▶ [TASK STATEMENT] Run through the records and show each line that includes the string "label".

▶ [SUPPLIED ENTRIES]
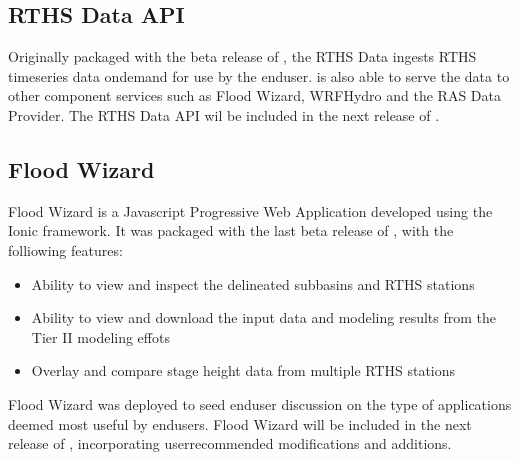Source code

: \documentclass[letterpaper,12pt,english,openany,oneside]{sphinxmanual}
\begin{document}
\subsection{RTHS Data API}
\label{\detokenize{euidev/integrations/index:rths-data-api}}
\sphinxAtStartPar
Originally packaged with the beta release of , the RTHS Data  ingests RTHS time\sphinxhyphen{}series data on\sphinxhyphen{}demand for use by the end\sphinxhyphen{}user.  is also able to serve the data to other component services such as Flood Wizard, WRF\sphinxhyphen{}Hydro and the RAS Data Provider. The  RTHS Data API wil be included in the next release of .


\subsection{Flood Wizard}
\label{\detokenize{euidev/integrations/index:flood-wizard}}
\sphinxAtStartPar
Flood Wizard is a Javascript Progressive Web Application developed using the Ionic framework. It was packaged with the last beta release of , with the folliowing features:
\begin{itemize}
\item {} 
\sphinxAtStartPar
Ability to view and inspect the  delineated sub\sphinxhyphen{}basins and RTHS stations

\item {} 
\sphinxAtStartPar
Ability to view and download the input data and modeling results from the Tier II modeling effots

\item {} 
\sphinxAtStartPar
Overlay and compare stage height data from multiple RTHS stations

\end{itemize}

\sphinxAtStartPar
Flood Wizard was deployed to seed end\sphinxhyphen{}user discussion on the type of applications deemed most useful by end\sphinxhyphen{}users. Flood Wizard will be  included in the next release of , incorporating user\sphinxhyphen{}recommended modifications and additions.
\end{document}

* * *

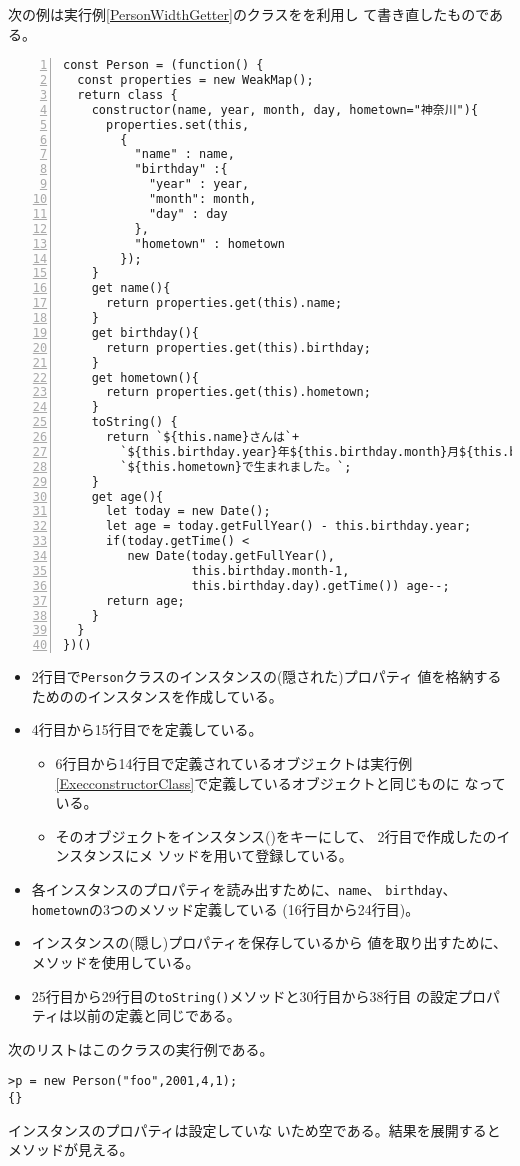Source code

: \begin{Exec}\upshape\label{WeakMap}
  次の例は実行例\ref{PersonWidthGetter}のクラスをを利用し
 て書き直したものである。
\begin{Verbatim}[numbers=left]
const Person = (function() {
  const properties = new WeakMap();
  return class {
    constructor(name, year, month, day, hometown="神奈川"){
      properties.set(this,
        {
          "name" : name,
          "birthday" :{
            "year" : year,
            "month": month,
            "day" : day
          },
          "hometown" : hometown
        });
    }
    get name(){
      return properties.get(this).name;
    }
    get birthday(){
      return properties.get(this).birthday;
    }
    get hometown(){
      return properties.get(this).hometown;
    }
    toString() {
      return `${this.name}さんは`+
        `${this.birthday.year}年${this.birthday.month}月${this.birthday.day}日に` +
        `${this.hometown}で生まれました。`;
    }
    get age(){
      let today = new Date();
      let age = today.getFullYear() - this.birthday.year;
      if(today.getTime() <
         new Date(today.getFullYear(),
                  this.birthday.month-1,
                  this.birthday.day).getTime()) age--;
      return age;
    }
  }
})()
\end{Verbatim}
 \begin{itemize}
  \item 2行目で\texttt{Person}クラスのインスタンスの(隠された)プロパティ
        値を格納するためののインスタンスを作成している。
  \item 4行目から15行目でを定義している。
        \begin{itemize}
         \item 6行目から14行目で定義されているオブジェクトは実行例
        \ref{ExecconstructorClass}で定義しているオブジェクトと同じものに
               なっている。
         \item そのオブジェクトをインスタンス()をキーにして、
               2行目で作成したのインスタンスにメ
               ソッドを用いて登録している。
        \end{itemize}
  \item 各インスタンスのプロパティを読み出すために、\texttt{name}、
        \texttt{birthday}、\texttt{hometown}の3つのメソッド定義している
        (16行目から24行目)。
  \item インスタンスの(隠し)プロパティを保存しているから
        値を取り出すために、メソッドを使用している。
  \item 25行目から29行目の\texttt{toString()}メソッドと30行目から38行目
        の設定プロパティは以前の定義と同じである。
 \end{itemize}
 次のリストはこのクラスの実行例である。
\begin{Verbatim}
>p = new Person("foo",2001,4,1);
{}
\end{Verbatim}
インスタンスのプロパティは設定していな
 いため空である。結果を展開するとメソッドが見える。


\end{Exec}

▶ [EXERCISE RESULT]
\label{\detokenize{euidev/integrations/index:rths-data-api}}
\label{\detokenize{euidev/integrations/index:flood-wizard}}
: \begin{Exec}\upshape\label{WeakMap}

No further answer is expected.